#### Directions:
Using the records below, find every line that includes "Baseret" and copy it.

#### Information provided:
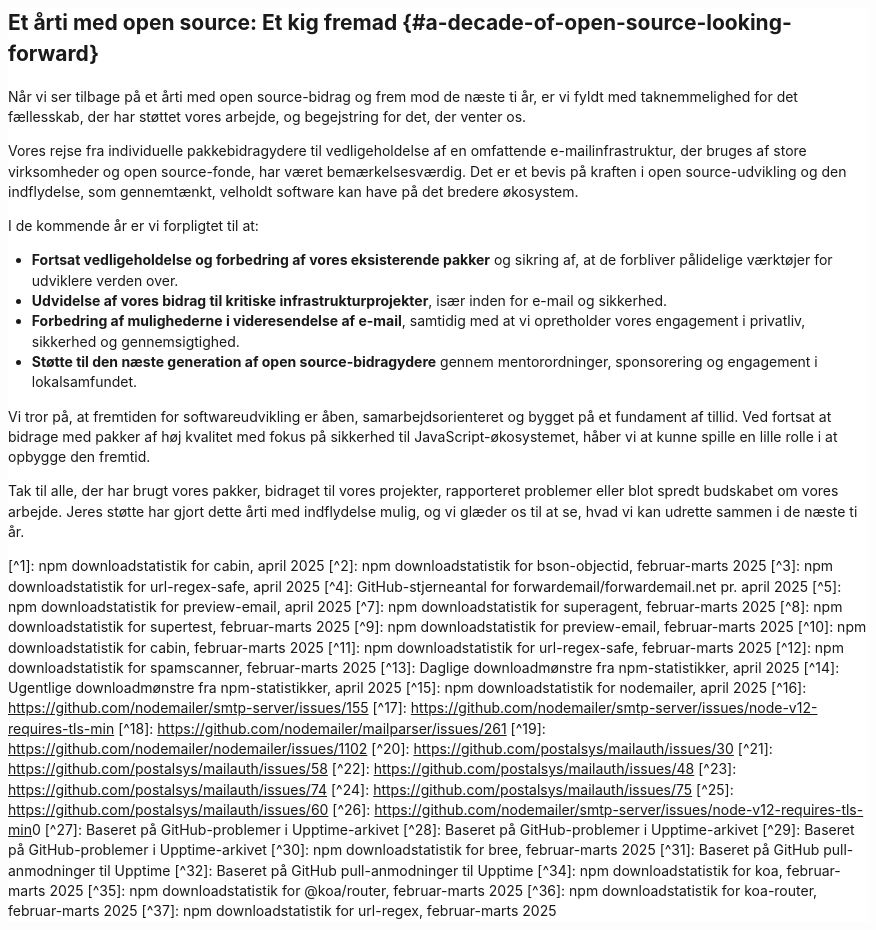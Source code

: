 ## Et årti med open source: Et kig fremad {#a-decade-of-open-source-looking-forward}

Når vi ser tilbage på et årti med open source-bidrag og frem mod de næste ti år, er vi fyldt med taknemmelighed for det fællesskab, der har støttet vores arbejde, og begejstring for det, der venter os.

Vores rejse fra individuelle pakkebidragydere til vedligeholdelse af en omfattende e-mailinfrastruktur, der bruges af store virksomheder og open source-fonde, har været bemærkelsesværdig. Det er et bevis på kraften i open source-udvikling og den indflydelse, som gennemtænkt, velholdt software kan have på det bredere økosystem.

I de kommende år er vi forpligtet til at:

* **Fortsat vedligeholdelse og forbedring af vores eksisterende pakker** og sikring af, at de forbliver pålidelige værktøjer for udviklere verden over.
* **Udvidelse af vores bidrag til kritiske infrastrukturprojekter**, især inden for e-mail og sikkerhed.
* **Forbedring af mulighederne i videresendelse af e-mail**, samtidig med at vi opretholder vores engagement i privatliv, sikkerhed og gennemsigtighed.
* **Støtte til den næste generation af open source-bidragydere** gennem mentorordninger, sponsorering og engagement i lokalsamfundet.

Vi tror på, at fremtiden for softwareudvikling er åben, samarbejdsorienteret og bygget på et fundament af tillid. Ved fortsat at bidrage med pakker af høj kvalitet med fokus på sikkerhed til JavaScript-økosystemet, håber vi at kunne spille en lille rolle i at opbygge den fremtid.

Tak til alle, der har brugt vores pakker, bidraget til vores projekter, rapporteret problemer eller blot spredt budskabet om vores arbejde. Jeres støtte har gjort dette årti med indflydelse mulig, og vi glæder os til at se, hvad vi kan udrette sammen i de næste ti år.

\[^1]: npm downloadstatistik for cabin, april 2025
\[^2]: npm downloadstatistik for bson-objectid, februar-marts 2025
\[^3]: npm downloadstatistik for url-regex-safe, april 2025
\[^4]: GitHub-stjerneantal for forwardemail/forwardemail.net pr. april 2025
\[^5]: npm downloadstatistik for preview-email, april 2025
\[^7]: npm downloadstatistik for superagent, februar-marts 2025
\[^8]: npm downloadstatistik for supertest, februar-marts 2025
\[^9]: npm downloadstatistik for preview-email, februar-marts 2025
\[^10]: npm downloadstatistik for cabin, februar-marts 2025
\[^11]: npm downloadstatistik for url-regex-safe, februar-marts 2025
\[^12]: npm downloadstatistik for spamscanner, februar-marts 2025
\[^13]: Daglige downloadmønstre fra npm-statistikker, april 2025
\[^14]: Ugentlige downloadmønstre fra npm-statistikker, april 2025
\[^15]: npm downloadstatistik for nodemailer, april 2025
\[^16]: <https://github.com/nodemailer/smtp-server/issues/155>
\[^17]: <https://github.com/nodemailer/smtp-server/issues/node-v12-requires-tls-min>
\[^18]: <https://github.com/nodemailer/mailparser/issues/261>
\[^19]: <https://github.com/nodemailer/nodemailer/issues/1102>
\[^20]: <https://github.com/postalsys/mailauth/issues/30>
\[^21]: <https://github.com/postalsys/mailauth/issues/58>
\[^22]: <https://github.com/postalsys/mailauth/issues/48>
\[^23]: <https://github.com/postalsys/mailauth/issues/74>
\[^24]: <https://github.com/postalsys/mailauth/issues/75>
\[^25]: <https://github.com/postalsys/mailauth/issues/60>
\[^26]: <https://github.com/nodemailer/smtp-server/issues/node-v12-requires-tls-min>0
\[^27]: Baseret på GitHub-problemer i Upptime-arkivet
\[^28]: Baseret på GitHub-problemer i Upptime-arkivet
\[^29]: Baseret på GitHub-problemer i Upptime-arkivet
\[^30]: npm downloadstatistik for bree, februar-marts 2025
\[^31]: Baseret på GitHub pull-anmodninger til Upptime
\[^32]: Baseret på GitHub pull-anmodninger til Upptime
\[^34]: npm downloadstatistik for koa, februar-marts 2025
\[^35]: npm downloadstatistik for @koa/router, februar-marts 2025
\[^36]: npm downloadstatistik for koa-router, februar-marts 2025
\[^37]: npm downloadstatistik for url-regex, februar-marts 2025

---

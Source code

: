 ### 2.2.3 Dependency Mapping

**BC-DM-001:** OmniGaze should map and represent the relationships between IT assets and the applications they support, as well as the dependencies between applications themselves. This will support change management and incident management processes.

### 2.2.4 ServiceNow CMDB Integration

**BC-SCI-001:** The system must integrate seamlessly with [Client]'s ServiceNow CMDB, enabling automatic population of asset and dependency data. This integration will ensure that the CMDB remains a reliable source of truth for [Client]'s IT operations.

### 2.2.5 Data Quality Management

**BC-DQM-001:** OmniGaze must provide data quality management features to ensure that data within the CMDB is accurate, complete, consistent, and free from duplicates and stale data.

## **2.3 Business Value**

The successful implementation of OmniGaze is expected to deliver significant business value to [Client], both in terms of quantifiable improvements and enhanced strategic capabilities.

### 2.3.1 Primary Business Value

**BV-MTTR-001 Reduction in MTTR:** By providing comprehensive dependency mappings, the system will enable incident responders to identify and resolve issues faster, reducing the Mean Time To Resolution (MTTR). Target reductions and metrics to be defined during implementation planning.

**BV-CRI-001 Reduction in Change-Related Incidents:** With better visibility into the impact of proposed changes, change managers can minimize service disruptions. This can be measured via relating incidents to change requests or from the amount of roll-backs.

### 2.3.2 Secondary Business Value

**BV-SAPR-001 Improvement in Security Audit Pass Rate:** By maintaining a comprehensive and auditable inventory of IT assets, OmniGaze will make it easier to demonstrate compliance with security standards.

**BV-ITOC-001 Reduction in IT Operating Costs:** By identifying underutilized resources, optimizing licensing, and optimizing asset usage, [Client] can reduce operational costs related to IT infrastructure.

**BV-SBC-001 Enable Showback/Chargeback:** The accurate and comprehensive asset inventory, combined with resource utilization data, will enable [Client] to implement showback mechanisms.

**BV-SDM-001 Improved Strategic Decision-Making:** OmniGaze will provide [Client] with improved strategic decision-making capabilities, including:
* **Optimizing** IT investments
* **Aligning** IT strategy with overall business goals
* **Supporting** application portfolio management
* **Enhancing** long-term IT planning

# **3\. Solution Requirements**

* * *

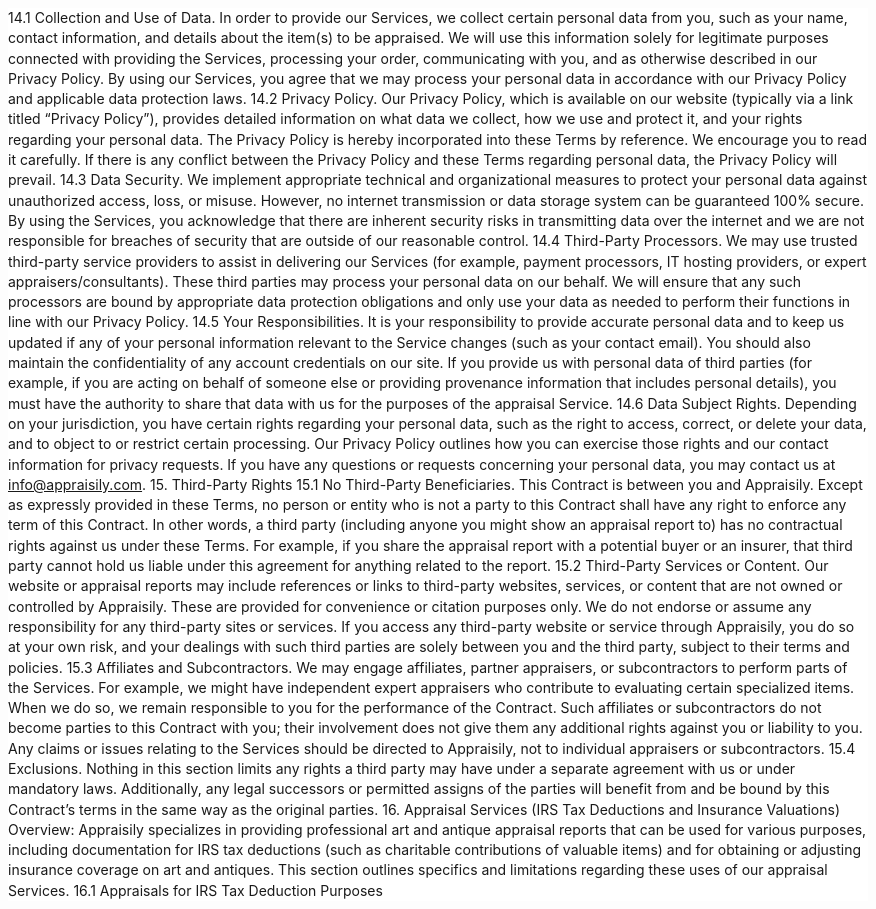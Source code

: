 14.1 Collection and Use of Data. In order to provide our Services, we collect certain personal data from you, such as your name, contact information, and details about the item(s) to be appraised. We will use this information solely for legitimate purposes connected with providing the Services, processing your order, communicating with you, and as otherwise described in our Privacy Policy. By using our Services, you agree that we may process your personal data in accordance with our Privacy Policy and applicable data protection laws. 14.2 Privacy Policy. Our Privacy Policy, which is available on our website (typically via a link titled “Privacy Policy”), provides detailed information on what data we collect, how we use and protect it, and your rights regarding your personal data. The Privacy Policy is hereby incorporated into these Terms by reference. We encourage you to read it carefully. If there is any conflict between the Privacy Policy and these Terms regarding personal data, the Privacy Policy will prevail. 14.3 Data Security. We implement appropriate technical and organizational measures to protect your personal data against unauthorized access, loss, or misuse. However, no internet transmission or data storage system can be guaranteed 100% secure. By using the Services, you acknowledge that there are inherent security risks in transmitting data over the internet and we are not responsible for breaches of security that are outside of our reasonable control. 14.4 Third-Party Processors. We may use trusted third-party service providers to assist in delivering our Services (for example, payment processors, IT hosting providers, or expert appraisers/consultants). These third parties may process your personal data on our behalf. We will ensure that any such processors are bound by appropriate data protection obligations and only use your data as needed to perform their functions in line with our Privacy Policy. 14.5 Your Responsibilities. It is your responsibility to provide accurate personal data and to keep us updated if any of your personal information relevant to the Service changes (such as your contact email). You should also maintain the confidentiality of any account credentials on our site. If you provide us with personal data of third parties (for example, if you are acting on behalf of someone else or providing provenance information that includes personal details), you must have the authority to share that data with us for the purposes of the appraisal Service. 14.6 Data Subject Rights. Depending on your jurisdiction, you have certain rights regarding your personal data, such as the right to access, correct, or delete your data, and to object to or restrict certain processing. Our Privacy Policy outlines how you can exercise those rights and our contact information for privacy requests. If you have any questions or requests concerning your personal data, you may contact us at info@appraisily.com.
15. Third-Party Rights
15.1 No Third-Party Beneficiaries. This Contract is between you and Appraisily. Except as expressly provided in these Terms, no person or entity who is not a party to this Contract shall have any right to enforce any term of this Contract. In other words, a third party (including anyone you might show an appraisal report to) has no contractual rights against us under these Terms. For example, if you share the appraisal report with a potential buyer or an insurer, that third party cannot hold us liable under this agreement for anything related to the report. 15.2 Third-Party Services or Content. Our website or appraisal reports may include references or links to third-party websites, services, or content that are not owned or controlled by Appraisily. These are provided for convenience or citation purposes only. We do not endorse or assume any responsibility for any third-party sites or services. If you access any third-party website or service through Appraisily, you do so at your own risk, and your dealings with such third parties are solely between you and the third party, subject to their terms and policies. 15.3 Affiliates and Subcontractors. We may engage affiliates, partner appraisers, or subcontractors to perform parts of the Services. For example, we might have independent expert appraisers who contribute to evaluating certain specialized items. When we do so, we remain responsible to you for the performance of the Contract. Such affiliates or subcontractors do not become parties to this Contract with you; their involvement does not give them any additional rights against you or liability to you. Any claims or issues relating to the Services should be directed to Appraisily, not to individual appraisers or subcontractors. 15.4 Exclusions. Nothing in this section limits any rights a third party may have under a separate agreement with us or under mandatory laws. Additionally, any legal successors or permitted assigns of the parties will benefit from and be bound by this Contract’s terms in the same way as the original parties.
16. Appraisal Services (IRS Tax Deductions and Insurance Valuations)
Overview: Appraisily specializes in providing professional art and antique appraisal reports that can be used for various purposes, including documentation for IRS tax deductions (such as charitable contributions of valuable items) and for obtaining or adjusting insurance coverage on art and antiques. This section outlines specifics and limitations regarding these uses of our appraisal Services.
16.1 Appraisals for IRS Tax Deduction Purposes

#### Answer space:
\[^27]: Baseret på GitHub-problemer i Upptime-arkivet
\[^28]: Baseret på GitHub-problemer i Upptime-arkivet
\[^29]: Baseret på GitHub-problemer i Upptime-arkivet
\[^31]: Baseret på GitHub pull-anmodninger til Upptime
\[^32]: Baseret på GitHub pull-anmodninger til Upptime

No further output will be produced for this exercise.